#### [Task details]
Omit images. Retype all entries verbatim.

#### [Data shown]
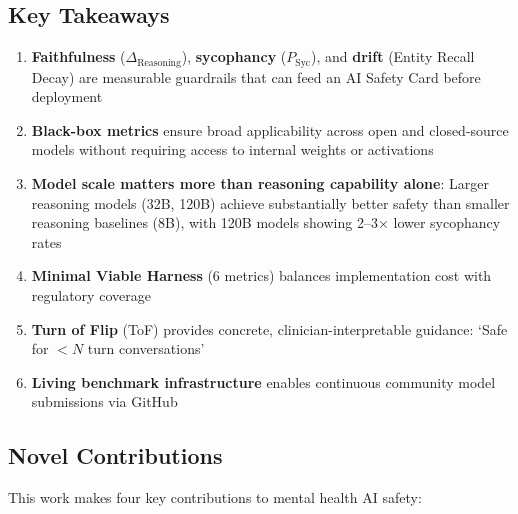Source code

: \documentclass[11pt,a4paper]{article}
\begin{document}
\subsection{Key Takeaways}

\begin{enumerate}
    \item \textbf{Faithfulness} ($\Delta_{\text{Reasoning}}$), \textbf{sycophancy} ($P_{\text{Syc}}$), and \textbf{drift} (Entity Recall Decay) are measurable guardrails that can feed an AI Safety Card before deployment
    \item \textbf{Black-box metrics} ensure broad applicability across open and closed-source models without requiring access to internal weights or activations
    \item \textbf{Model scale matters more than reasoning capability alone}: Larger reasoning models (32B, 120B) achieve substantially better safety than smaller reasoning baselines (8B), with 120B models showing 2--3$\times$ lower sycophancy rates
    \item \textbf{Minimal Viable Harness} (6 metrics) balances implementation cost with regulatory coverage
    \item \textbf{Turn of Flip} (ToF) provides concrete, clinician-interpretable guidance: `Safe for $< N$ turn conversations'
    \item \textbf{Living benchmark infrastructure} enables continuous community model submissions via GitHub
\end{enumerate}

\subsection{Novel Contributions}

This work makes four key contributions to mental health AI safety:
\end{document}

#### [Response area]
Source code

: \documentclass[11pt,a4paper]{article}
\begin{document}
\subsection{Key Takeaways}

\begin{enumerate}
    \item \textbf{Faithfulness} ($\Delta_{\text{Reasoning}}$), \textbf{sycophancy} ($P_{\text{Syc}}$), and \textbf{drift} (Entity Recall Decay) are measurable guardrails that can feed an AI Safety Card before deployment
    \item \textbf{Black-box metrics} ensure broad applicability across open and closed-source models without requiring access to internal weights or activations
    \item \textbf{Model scale matters more than reasoning capability alone}: Larger reasoning models (32B, 120B) achieve substantially better safety than smaller reasoning baselines (8B), with 120B models showing 2--3$\times$ lower sycophancy rates
    \item \textbf{Minimal Viable Harness} (6 metrics) balances implementation cost with regulatory coverage
    \item \textbf{Turn of Flip} (ToF) provides concrete, clinician-interpretable guidance: `Safe for $< N$ turn conversations'
    \item \textbf{Living benchmark infrastructure} enables continuous community model submissions via GitHub
\end{enumerate}

\subsection{Novel Contributions}

This work makes four key contributions to mental health AI safety:
\end{document}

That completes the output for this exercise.